Monitor kids’ online activities. This point cannot be stressed enough, McNew adds. “There are several very good monthly security services that are designed to help parents protect their kids online, in numerous ways,” he says.
Watch out for signs your child’s I.D. has been breached. Identity thieves can be strangers who collect information online or by going through your trashed mail. They can also be people you know who have access to your child’s information – family members, friends, and administrators, says Emily Patterson, a security expert at ASecureLife.com. “Parents should look out for red flags like unexpected bills, collections, or IRS contacts that reference their child’s name as well as a lot of pre-approved credit offers,” Patterson states. “These don’t always indicate identity theft but they can be related.”
Order a credit report on your child’s behalf. To set up that credit report, contact any one of the three major credit agencies (preferably, all of them). Each has its own wrinkle on what it will do in setting up and, if needed, freezing your child’s credit report.
“For example, Experian doesn’t create a credit file for a child unless this is required by law or unless they become a victim,” says Robert Siciliano, an identity theft expert with Hotspot Shield, in Boston, Mass. “At that point, parent gets a free copy of the child’s existing credit report for a small fee, unless the parent can prove the child’s identity was compromised.”
“Equifax, on the other hand, will provide a free credit report on your child if you need to get the credit freeze,” he adds.
If identity theft occurs, implement a credit freeze. A credit freeze is a tremendous tool for fighting identity theft because it prevents an identity thief who has your child’s Social Security number from accessing his or her credit report for purposes of establishing credit in your child’s name.

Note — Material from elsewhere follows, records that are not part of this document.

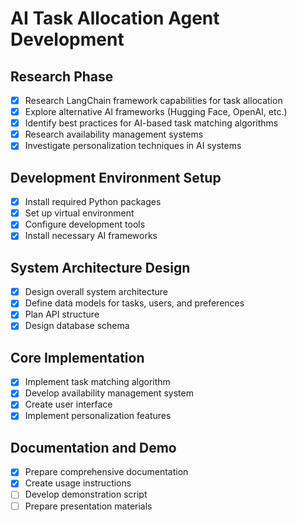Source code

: # AI Task Allocation Agent Development

## Research Phase
- [x] Research LangChain framework capabilities for task allocation
- [x] Explore alternative AI frameworks (Hugging Face, OpenAI, etc.)
- [x] Identify best practices for AI-based task matching algorithms
- [x] Research availability management systems
- [x] Investigate personalization techniques in AI systems

## Development Environment Setup
- [x] Install required Python packages
- [x] Set up virtual environment
- [x] Configure development tools
- [x] Install necessary AI frameworks

## System Architecture Design
- [x] Design overall system architecture
- [x] Define data models for tasks, users, and preferences
- [x] Plan API structure
- [x] Design database schema

## Core Implementation
- [x] Implement task matching algorithm
- [x] Develop availability management system
- [x] Create user interface
- [x] Implement personalization features

## Documentation and Demo
- [x] Prepare comprehensive documentation
- [x] Create usage instructions
- [ ] Develop demonstration script
- [ ] Prepare presentation materials
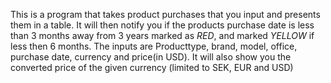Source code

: This is a program that takes product purchases that you input and presents them in a table. It will then notify you if the products purchase date is less than 3 months away from 3 years marked as *RED*, and marked *YELLOW* if less then 6 months.
The inputs are Producttype, brand, model, office, purchase date, currency and price(in USD).
It will also show you the converted price of the given currency (limited to SEK, EUR and USD)

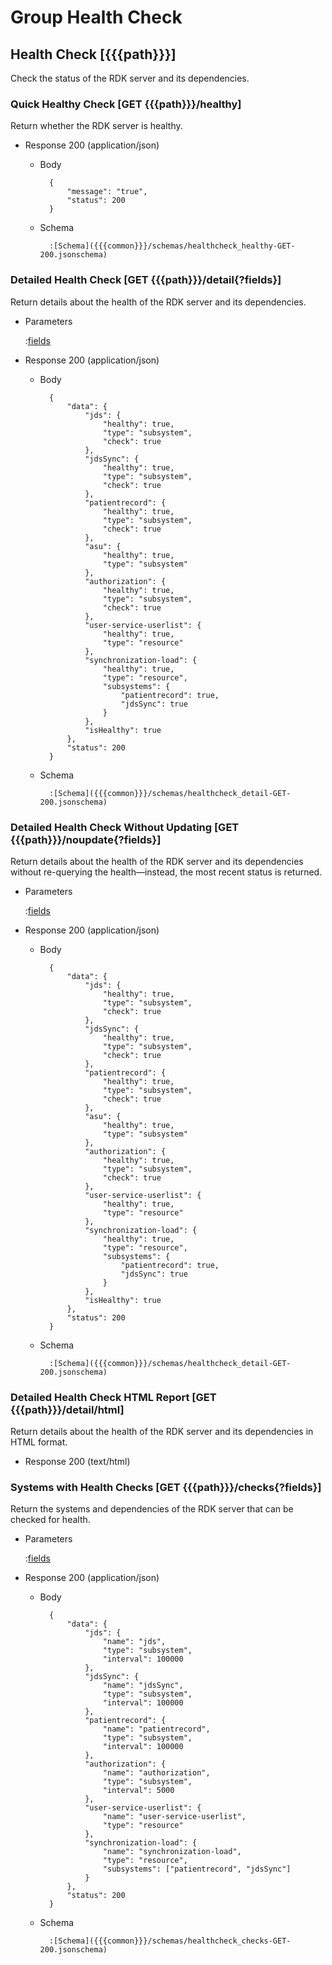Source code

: # Group Health Check

## Health Check [{{{path}}}]

Check the status of the RDK server and its dependencies.

### Quick Healthy Check [GET {{{path}}}/healthy]

Return whether the RDK server is healthy.

+ Response 200 (application/json)

    + Body

            {
                "message": "true",
                "status": 200
            }

    + Schema

            :[Schema]({{{common}}}/schemas/healthcheck_healthy-GET-200.jsonschema)


### Detailed Health Check [GET {{{path}}}/detail{?fields}]

Return details about the health of the RDK server and its dependencies.

+ Parameters

    :[fields]({{{common}}}/parameters/fields.md)

+ Response 200 (application/json)

    + Body

            {
                "data": {
                    "jds": {
                        "healthy": true,
                        "type": "subsystem",
                        "check": true
                    },
                    "jdsSync": {
                        "healthy": true,
                        "type": "subsystem",
                        "check": true
                    },
                    "patientrecord": {
                        "healthy": true,
                        "type": "subsystem",
                        "check": true
                    },
                    "asu": {
                        "healthy": true,
                        "type": "subsystem"
                    },
                    "authorization": {
                        "healthy": true,
                        "type": "subsystem",
                        "check": true
                    },
                    "user-service-userlist": {
                        "healthy": true,
                        "type": "resource"
                    },
                    "synchronization-load": {
                        "healthy": true,
                        "type": "resource",
                        "subsystems": {
                            "patientrecord": true,
                            "jdsSync": true
                        }
                    },
                    "isHealthy": true
                },
                "status": 200
            }

    + Schema

            :[Schema]({{{common}}}/schemas/healthcheck_detail-GET-200.jsonschema)


### Detailed Health Check Without Updating [GET {{{path}}}/noupdate{?fields}]

Return details about the health of the RDK server and its dependencies without re-querying the health—instead, the most recent status is returned.

+ Parameters

    :[fields]({{{common}}}/parameters/fields.md)

+ Response 200 (application/json)

    + Body

            {
                "data": {
                    "jds": {
                        "healthy": true,
                        "type": "subsystem",
                        "check": true
                    },
                    "jdsSync": {
                        "healthy": true,
                        "type": "subsystem",
                        "check": true
                    },
                    "patientrecord": {
                        "healthy": true,
                        "type": "subsystem",
                        "check": true
                    },
                    "asu": {
                        "healthy": true,
                        "type": "subsystem"
                    },
                    "authorization": {
                        "healthy": true,
                        "type": "subsystem",
                        "check": true
                    },
                    "user-service-userlist": {
                        "healthy": true,
                        "type": "resource"
                    },
                    "synchronization-load": {
                        "healthy": true,
                        "type": "resource",
                        "subsystems": {
                            "patientrecord": true,
                            "jdsSync": true
                        }
                    },
                    "isHealthy": true
                },
                "status": 200
            }

    + Schema

            :[Schema]({{{common}}}/schemas/healthcheck_detail-GET-200.jsonschema)


### Detailed Health Check HTML Report [GET {{{path}}}/detail/html]

Return details about the health of the RDK server and its dependencies in HTML format.

+ Response 200 (text/html)


### Systems with Health Checks [GET {{{path}}}/checks{?fields}]

Return the systems and dependencies of the RDK server that can be checked for health.

+ Parameters

    :[fields]({{{common}}}/parameters/fields.md)

+ Response 200 (application/json)

    + Body

            {
                "data": {
                    "jds": {
                        "name": "jds",
                        "type": "subsystem",
                        "interval": 100000
                    },
                    "jdsSync": {
                        "name": "jdsSync",
                        "type": "subsystem",
                        "interval": 100000
                    },
                    "patientrecord": {
                        "name": "patientrecord",
                        "type": "subsystem",
                        "interval": 100000
                    },
                    "authorization": {
                        "name": "authorization",
                        "type": "subsystem",
                        "interval": 5000
                    },
                    "user-service-userlist": {
                        "name": "user-service-userlist",
                        "type": "resource"
                    },
                    "synchronization-load": {
                        "name": "synchronization-load",
                        "type": "resource",
                        "subsystems": ["patientrecord", "jdsSync"]
                    }
                },
                "status": 200
            }

    + Schema

            :[Schema]({{{common}}}/schemas/healthcheck_checks-GET-200.jsonschema)
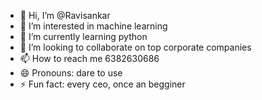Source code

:- 👋 Hi, I’m @Ravisankar
- 👀 I’m interested in machine learning 
- 🌱 I’m currently learning python 
- 💞️ I’m looking to collaborate on top corporate companies 
- 📫 How to reach me 6382630686 
- 😄 Pronouns: dare to use 
- ⚡ Fun fact: every ceo, once an begginer 

<!---
Ravisankar2444/Ravisankar2444 is a ✨ special ✨ repository because its `README.md` (this file) appears on your GitHub profile.
You can click the Preview link to take a look at your changes.
--->
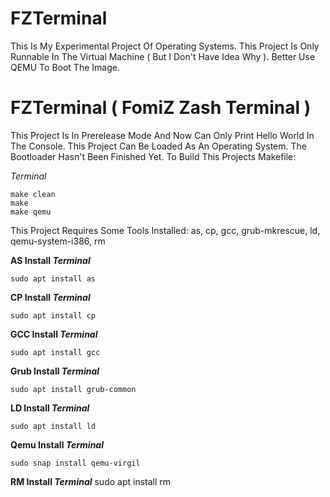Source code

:# FZTerminal
This Is My Experimental Project Of Operating Systems.
This Project Is Only Runnable In The Virtual Machine ( But I Don't Have Idea Why ).
Better Use QEMU To Boot The Image.

# FZTerminal ( FomiZ Zash Terminal )
This Project Is In Prerelease Mode And Now Can Only Print Hello World In The Console.
This Project Can Be Loaded As An Operating System.
The Bootloader Hasn't Been Finished Yet.
To Build This Projects Makefile:



*Terminal*


    make clean
    make
    make qemu

This Project Requires Some Tools Installed:
as, cp, gcc, grub-mkrescue, ld, qemu-system-i386, rm



**AS Install *Terminal***


    sudo apt install as
    
**CP Install *Terminal***


    sudo apt install cp

**GCC Install *Terminal***


    sudo apt install gcc

**Grub Install *Terminal***


    sudo apt install grub-common

**LD Install *Terminal***


    sudo apt install ld

**Qemu Install *Terminal***


    sudo snap install qemu-virgil

**RM Install *Terminal***
    sudo apt install rm


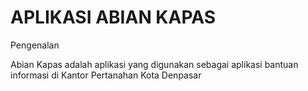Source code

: # APLIKASI ABIAN KAPAS

Pengenalan

Abian Kapas adalah aplikasi yang digunakan sebagai aplikasi bantuan informasi di Kantor Pertanahan Kota Denpasar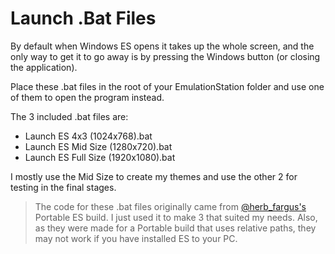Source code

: # Launch .Bat Files

By default when Windows ES opens it takes up the whole screen, and the only way to get it to go away is by pressing the Windows button (or closing the application).

Place these .bat files in the root of your EmulationStation folder and use one of them to open the program instead.

The 3 included .bat files are:
- Launch ES 4x3 (1024x768).bat
- Launch ES Mid Size (1280x720).bat
- Launch ES Full Size (1920x1080).bat

I mostly use the Mid Size to create my themes and use the other 2 for testing in the final stages.

> The code for these .bat files originally came from [@herb_fargus's](https://retropie.org.uk/forum/user/herb_fargus) Portable ES build. I just used it to make 3 that suited my needs. Also, as they were made for a Portable build that uses relative paths, they may not work if you have installed ES to your PC.
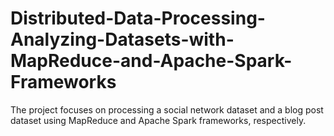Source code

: # Distributed-Data-Processing-Analyzing-Datasets-with-MapReduce-and-Apache-Spark-Frameworks
The project focuses on processing a social network dataset and a blog post dataset using MapReduce and Apache Spark frameworks, respectively.
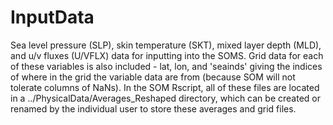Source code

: # InputData
Sea level pressure (SLP), skin temperature (SKT), mixed layer depth (MLD), and u/v fluxes (U/VFLX) data for inputting into the SOMS.  Grid data for each of these variables is also included - lat, lon, and 'seainds' giving the indices of where in the grid the variable data are from (because SOM will not tolerate columns of NaNs). In the SOM Rscript, all of these files are located in a ../PhysicalData/Averages_Reshaped directory, which can be created or renamed by the individual user to store these averages and grid files.
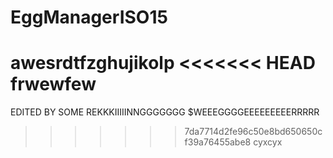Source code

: # EggManagerISO15
awesrdtfzghujikolp
<<<<<<< HEAD
frwewfew
=======


EDITED BY SOME REKKKIIIIINNGGGGGGG $WEEEGGGGEEEEEEEEERRRRR
>>>>>>> 7da7714d2fe96c50e8bd650650cf39a76455abe8
cyxcyx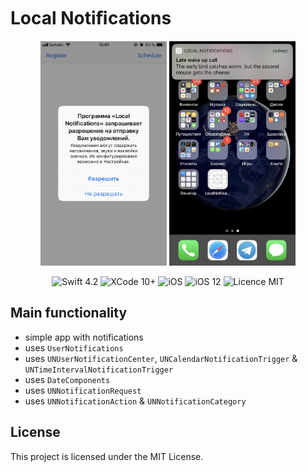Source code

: #  Local Notiﬁcations

<div align = "center">
<img src="/screens/1.jpeg" width="40%">    <img src="/screens/2.jpeg" width="40%">
</div>

<p align="center">
<img src="https://img.shields.io/badge/Swift-4.2-orange.svg" alt="Swift 4.2"/>
<img src="https://img.shields.io/badge/Xcode-10%2B-brightgreen.svg" alt="XCode 10+"/>
<img src="https://img.shields.io/badge/platform-iOS-green.svg" alt="iOS"/>
<img src="https://img.shields.io/badge/iOS-12%2B-brightgreen.svg" alt="iOS 12"/>
<img src="https://img.shields.io/badge/licence-MIT-lightgray.svg" alt="Licence MIT"/>
</p>


## Main functionality
* simple app with notifications
* uses `UserNotifications`
* uses `UNUserNotificationCenter`, `UNCalendarNotificationTrigger` & `UNTimeIntervalNotificationTrigger`
* uses `DateComponents`
* uses `UNNotificationRequest`
* uses `UNNotificationAction` & `UNNotificationCategory`

## License

This project is licensed under the MIT License.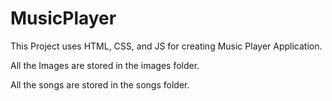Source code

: # MusicPlayer

This Project uses HTML, CSS, and JS for creating Music Player Application.

All the Images are stored in the images folder.

All the songs are stored in the songs folder.
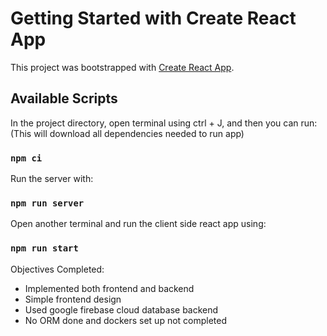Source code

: # Getting Started with Create React App

This project was bootstrapped with [Create React App](https://github.com/facebook/create-react-app).

## Available Scripts

In the project directory, open terminal using ctrl + J, and then you can run:
(This will download all dependencies needed to run app)

### `npm ci`

Run the server with:

### `npm run server`

Open another terminal and run the client side react app using:

### `npm run start`


Objectives Completed:

- Implemented both frontend and backend
- Simple frontend design
- Used google firebase cloud database backend
- No ORM done and dockers set up not completed

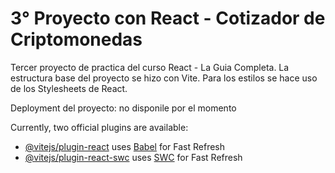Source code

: # 3° Proyecto con React - Cotizador de Criptomonedas

Tercer proyecto de practica del curso React - La Guia Completa.
La estructura base del proyecto se hizo con Vite.
Para los estilos se hace uso de los Stylesheets de React.

Deployment del proyecto: no disponile por el momento

Currently, two official plugins are available:

- [@vitejs/plugin-react](https://github.com/vitejs/vite-plugin-react/blob/main/packages/plugin-react/README.md) uses [Babel](https://babeljs.io/) for Fast Refresh
- [@vitejs/plugin-react-swc](https://github.com/vitejs/vite-plugin-react-swc) uses [SWC](https://swc.rs/) for Fast Refresh
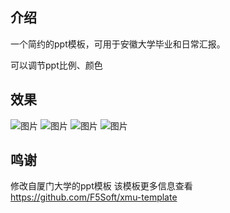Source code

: ## 介绍
一个简约的ppt模板，可用于安徽大学毕业和日常汇报。

可以调节ppt比例、颜色

## 效果
![图片](https://github.com/user-attachments/assets/5bb57a21-09ff-4aea-91da-ce87ddffbaed)
![图片](https://github.com/user-attachments/assets/8e616994-6f6c-4443-a5ef-9fb660d3e1ac)
![图片](https://github.com/user-attachments/assets/d49d62ed-c7e3-4a45-85b4-2765bfc32568)
![图片](https://github.com/user-attachments/assets/37164db2-4788-4c4f-bb39-53ceaa194b62)



## 鸣谢
修改自厦门大学的ppt模板
该模板更多信息查看 https://github.com/F5Soft/xmu-template
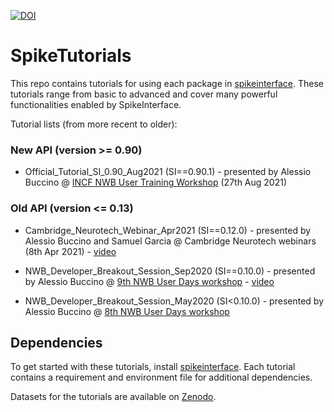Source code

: [![DOI](https://zenodo.org/badge/DOI/10.5281/zenodo.3825284.svg)](https://doi.org/10.5281/zenodo.3825284)


# SpikeTutorials

This repo contains tutorials for using each package in [spikeinterface](https://github.com/SpikeInterface/spikeinterface).
These tutorials range from basic to advanced and cover many powerful functionalities enabled by SpikeInterface.

Tutorial lists (from more recent to older): 

### New API (version >= 0.90)

- Official_Tutorial_SI_0.90_Aug2021 (SI==0.90.1) - presented by Alessio Buccino 
@ [INCF NWB User Training Workshop](https://www.incf.org/neurodata-without-borders-nwb-user-training-workshop) (27th Aug 2021) 

### Old API (version <= 0.13)

- Cambridge_Neurotech_Webinar_Apr2021 (SI==0.12.0) - presented by Alessio Buccino and Samuel Garcia 
@ Cambridge Neurotech webinars (8th Apr 2021) - [video](https://www.cambridgeneurotech.com/webinars/spike-sorting)

- NWB_Developer_Breakout_Session_Sep2020 (SI==0.10.0) - presented by Alessio Buccino 
@ [9th NWB User Days workshop](https://neurodatawithoutborders.github.io/nwb_hackathons/HCK09_2020_Remote/) - [video](https://www.youtube.com/watch?v=fvKG_-xQ4D8&ab_channel=NeurodataWithoutBorders)

- NWB_Developer_Breakout_Session_May2020 (SI<0.10.0) - presented by Alessio Buccino 
@ [8th NWB User Days workshop](https://neurodatawithoutborders.github.io/nwb_hackathons/HCK08_2020_Remote/)

## Dependencies

To get started with these tutorials, install [spikeinterface](https://github.com/SpikeInterface/spikeinterface).
Each tutorial contains a requirement and environment file for additional dependencies.

Datasets for the tutorials are available on [Zenodo](https://doi.org/10.5281/zenodo.4657314).


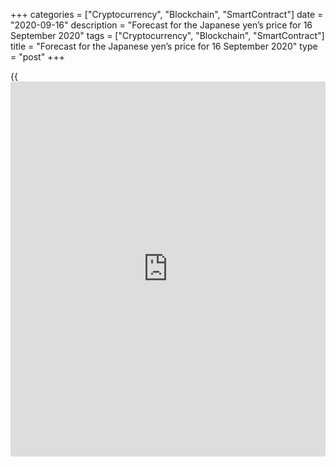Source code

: +++
categories = ["Cryptocurrency", "Blockchain", "SmartContract"]
date = "2020-09-16"
description = "Forecast for the Japanese yen’s price for 16 September 2020"
tags = ["Cryptocurrency", "Blockchain", "SmartContract"]
title = "Forecast for the Japanese yen’s price for 16 September 2020"
type = "post"
+++

{{<iframe id="large-banner" src="https://www.bounty.group/#slide=17.0" width="100%" height="600" scrolling="no" style="border: 0px solid rgb(216, 221, 230); border-radius: 3px;">}}

2020-09-16

2020-09-16

Four reasons for buying yen. Forecast for 16.09.20Dmitri Demidenko

Ahead of the Fed’s and Bank of Japan’s meetings, the Japanese yen is
certainly worth discussing. Enjoy your popcorn and remember to check out
the trading signals and trading plan for [USDJPY][1] and [EURJPY][2] for
the nearest weeks at the end of this article.

## Fundamental forecast for yen for today

Yoshihide Suga’s unconditional victory in the party race to become
Japan’s next Prime Minister, the US-China trade war’s revival and the
upcoming presidential elections in the USA redrew [investor](https://www.fintechee.com/tutorial-for-forex-trading/investor-mode/)s’ attention
to the yen. [USDJPY][1]’s quotes have been falling for three days in a
row and got close to the level of 105. Rumour has it that the Bank of
Japan may get angry and intervene if that level is broken. The situation
around [EURJPY][2] is interesting too.

If Shinzo Abe’s dismissal shocked the financial markets, the information
about Yoshihide Suga’s appointment calmed them down. Let me remind you
that Yoshihide Suga is Abe’s supporter and one of the authors of the
“three arrows” strategy. The new Prime Minister isn’t going to put
pressure on the BoJ in order to change monetary [policy](https://www.fintechee.com/policy/). He believes that
there’s no need to raise taxes in the next 10 years, and that economic
growth must improve the country’s financial state. He plans to shake up
some sectors and bureaucratic mechanisms, but at the beginning of his
term, he’ll need to recover GDP.

A clear political context is a boon for a national currency. The fact
that Japan chose its PM, while the US has yet to choose its president,
is beneficial to [USDJPY][1] bears. Still, their main trump is the
divergence in the Fed’s and BoJ’s policies: the Fed’s response to
recession was so fierce that the fall of the real US bond yields
weakened the greenback and would probably continue weakening it.

### Dynamics of US bond yields



 _Source: Wall Street Journal._

The yen is growing on the WTO’s ruling that US tariffs on Chinese
imports are illegal. Beijing approved of that. Washington got angry. I
doubt that the conflict will escalate before the elections. However,
it’s obvious that the trade war is a long-lasting subject no matter who
takes the US president’s chair. In 2019, global [investor](https://www.fintechee.com/tutorial-for-forex-trading/investor-mode/)s thought it was
the main factor in market pricing. In 2020, the trade war dropped to the
4th line: the pandemic, November’s US elections and payment default
risks have become the number one priority topics.

I think the trade war subject has been undeservedly neglected. During a
pandemic, imports and exports usually reduce proportionally, and the
trade balance remains unchanged. It’s true of Canada, Japan, Britain and
Germany.  Alas, the US foreign trade deficit is growing and the Chinese
one is reducing. China’s industrial sectors are recovering faster, and
Beijing may face another round of clashes after the US election.

### Industrial production dynamics



 _Source: Bloomberg._

### Weekly trading plan for [USDJPY][1] and [EURJPY][2]

Trading wars were favourable to the yen in 2018-2019, but its fans have
other advantages this time too.  I don’t think the BoJ will interfere if
[USDJPY][1] breaks support at 105. So, we can open short positions.
Opening shorts in [EURJPY][2] at the breakout of 124.6-124.65 looks
interesting too.

* * *

P.S. Did you like my article? Share it in social networks: it will be
the best “thank you" :)

Ask me questions and comment below. I’ll be glad to answer your
questions and give necessary explanations.

 **Useful links:**

  * I recommend trying to trade with a reliable broker [here][3]. The system allows you to trade by yourself or copy successful traders from all across the globe.
  * Use my promo-code BLOG for getting deposit bonus 50% on LiteForex platform. Just enter this code in the appropriate field while [depositing][4] your trading account.
  * Telegram channel with high-quality analytics, Forex reviews, training articles, and other useful things for traders <t.me/liteforex>





## Price chart of USDJPY in real time mode

The content of this article reflects the author’s opinion and does not
necessarily reflect the official position of LiteForex. The material
published on this page is provided for informational purposes only and
should not be considered as the provision of investment advice for the
purposes of Directive 2004/39/EC.

Rate this article:

{{value}}

( {{count}} {{title}} )

   1. my.liteforex.com/trading/chart?symbol=USDJPY&returnUrl=true
   2. my.liteforex.com/trading/chart?symbol=EURJPY&returnUrl=true
   3. my.liteforex.com/?category=analysts-opinions&slug=four-reasons-for-buying-yen-forecast-as-of-160920&openPopup=%2Fregistration%2Fpopup&utm_source=blog&utm_medium=article&utm_campaign=bonus
   4. my.liteforex.com/deposit/?category=analysts-opinions&slug=four-reasons-for-buying-yen-forecast-as-of-160920&promo_code=BLOG&utm_source=blog&utm_medium=article&utm_campaign=bonus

“Unfortunately, credit reporting agencies don’t generally permit credit freezes for minors, except in the 27 states that have laws permitting parents to put credit freezes on the accounts of their children,” says Steven J.J. Weisman, a white-collar crime professor at Bentley University and a nationally recognized expert in identity theft. “If you live in one of the states that has a child identity theft law and have minor children, contact each of the three major credit reporting agencies, Equifax, Experian and TransUnion in order to freeze your child’s credit.” You’ll need to set up a credit report for your child beforehand, Weisman says.
Protect your child’s Social Security number at all cost. Identity thieves really want your child’s Social Security number, says Robert Siciliano, an identity theft expert with Hotspot Shield, in Boston, Mass. “If I.D. thieves get this number, they can do a lot of damage, including buying a car, renting an apartment, opening a credit card account, or getting a mortgage,” he notes. “The Social Security numbers of children are great for the bad guys because kids generally have clean records, and crooks can use these numbers to obtain credit. Kids usually don’t check out their credit reports until they go to college or buy a car or home. So, the crook can get away with it for years.”
For parents, it’s time to get serious about stopping child ID theft in its tracks. Use the tips above to keep I.D. fraudsters out of your child’s life, once and for all.